Records excerpted from a collection:
--- START ---
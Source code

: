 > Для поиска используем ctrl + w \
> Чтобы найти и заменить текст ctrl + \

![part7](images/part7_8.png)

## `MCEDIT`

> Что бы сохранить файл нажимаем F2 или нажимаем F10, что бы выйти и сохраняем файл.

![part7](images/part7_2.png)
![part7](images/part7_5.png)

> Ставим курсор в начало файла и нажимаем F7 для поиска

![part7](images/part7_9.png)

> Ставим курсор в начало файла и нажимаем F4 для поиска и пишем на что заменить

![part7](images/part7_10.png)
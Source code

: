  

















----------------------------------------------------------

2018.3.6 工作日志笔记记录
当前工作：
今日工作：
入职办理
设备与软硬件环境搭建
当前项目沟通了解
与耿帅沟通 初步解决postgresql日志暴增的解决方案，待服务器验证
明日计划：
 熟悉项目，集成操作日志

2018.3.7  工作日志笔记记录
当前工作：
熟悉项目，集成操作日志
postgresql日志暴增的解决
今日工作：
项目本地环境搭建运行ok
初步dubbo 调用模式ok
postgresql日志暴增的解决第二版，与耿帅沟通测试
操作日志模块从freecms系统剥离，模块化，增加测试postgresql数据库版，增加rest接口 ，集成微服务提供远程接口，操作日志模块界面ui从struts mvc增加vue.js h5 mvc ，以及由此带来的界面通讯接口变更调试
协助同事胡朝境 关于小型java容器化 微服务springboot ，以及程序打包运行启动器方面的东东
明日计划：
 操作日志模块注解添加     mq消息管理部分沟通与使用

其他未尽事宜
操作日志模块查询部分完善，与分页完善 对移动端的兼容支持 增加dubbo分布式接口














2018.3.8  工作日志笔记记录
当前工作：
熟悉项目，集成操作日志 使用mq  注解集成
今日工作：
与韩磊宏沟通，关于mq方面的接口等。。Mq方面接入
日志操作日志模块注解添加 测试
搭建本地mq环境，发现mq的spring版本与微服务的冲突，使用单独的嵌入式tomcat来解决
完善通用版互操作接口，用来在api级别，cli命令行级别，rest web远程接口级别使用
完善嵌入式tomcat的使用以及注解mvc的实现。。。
--- END ---
▶ Your goal
Go through the records and pull out each line that includes the word "images".

▶ Exercise answer
![part7](images/part7_8.png)
![part7](images/part7_2.png)
![part7](images/part7_5.png)
![part7](images/part7_9.png)
![part7](images/part7_10.png)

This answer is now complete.